Why drivers get this wrong

People understandably assume a machine is objective and final. If an officer mentions a breath test, many drivers think the device can read THC the same way alcohol breath devices measure alcohol. That's not how roadside enforcement currently works.

Cannabis cases are often built from a combination of officer observations, statements made by the driver, field sobriety exercises, and later chemical testing. Each part of that chain can be challenged.

A marijuana DUI arrest is not the same thing as proof of impairment at the time you were driving.

What worried clients need to know first

If you're facing this issue in Fort Lauderdale or anywhere in South Florida, focus on these points:

  • Roadside alcohol machines aren't marijuana detectors: The device often referred to as a breathalyzer isn't built for THC.

  • A positive drug result doesn't end the case: The State still has to connect the evidence to impaired driving.
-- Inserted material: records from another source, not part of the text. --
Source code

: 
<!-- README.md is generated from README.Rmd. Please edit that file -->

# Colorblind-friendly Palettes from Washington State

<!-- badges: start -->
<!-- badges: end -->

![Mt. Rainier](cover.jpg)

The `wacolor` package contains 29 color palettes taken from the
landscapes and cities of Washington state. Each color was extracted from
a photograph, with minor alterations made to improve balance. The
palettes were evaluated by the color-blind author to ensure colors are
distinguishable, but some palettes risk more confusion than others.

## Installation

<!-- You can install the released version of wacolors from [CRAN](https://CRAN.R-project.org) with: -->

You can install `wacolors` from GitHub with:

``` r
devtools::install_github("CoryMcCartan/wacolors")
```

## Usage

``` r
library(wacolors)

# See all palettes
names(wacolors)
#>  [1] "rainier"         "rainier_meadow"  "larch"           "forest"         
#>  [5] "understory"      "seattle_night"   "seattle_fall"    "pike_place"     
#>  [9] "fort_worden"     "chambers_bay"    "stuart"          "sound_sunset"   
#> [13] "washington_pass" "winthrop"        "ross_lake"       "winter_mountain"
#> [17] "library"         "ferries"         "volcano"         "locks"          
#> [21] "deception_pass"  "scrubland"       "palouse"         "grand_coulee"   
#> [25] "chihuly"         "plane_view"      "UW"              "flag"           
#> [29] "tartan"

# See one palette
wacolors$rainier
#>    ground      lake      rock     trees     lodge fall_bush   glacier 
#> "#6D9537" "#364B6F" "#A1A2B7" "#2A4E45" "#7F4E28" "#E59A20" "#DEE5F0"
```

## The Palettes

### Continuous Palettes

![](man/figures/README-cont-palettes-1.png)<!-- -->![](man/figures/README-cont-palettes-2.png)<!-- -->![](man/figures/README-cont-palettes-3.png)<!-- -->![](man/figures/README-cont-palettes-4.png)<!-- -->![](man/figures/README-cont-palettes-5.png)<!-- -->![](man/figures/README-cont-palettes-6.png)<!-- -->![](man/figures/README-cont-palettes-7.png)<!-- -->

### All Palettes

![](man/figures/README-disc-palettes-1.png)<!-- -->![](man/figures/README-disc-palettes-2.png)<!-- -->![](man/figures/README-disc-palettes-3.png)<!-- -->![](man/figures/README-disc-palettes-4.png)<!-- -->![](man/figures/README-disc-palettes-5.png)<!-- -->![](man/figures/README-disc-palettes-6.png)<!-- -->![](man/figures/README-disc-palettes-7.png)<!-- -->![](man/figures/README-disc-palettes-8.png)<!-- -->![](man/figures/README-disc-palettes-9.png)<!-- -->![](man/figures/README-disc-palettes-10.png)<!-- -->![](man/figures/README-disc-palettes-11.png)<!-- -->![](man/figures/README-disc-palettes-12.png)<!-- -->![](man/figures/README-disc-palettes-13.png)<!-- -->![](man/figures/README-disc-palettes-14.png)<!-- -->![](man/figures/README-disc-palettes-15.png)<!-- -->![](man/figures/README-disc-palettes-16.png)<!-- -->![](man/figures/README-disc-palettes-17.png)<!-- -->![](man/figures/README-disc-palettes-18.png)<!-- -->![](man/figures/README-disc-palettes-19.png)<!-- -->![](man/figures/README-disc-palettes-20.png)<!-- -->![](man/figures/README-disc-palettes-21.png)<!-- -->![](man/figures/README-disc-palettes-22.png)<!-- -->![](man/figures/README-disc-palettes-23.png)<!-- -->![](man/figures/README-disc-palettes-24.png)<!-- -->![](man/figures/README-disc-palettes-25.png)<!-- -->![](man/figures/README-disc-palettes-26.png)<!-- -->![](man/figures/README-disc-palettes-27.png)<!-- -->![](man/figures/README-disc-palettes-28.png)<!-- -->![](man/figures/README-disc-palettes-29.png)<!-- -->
  • Your own words can do serious damage: Admissions about when, what, or how much you used often become central evidence.

  • The stop itself matters: If the officer lacked legal justification, key evidence may be excluded.

That gap between fear and reality is where good defense work starts.

Alcohol vs THC Breathalyzers The Reality in Florida

The first thing to clear up is the biggest misconception. The breathalyzer an officer commonly uses on the roadside is for alcohol, not THC. Conventional roadside breathalyzers and ignition interlock devices are not designed to detect THC, and cannabis-breath technology is still in development rather than a practical field standard, as discussed in this Scientific American analysis of marijuana breath testing.

That matters because many Florida drivers hear the word "breathalyzer" and assume police can instantly measure marijuana impairment the same way they try to measure alcohol concentration. They can't. These are different substances, different detection problems, and very different legal issues.

What police carry now

In a typical DUI stop in Broward County or Miami-Dade, the handheld breath device is part of an alcohol investigation. It isn't a roadside THC detector.

If marijuana impairment is suspected, officers usually rely on other things:

  • Driving pattern evidence: Lane issues, delayed reactions, or an accident investigation

  • Personal observations: Eyes, speech, body movements, and behavior

  • Statements: Whether the driver admits using cannabis

  • Field sobriety exercises: Balance, divided attention, and following instructions

  • Chemical testing later: Depending on the case, law enforcement may seek blood, urine, or another sample

Why that distinction creates defenses

A true breathalyzer test for THC is still being studied because THC presents a hard scientific problem. The same Scientific American review notes that impairment can't be inferred from concentration alone, and it also references NHTSA's position that it's inadvisable to predict effects from blood THC concentrations alone.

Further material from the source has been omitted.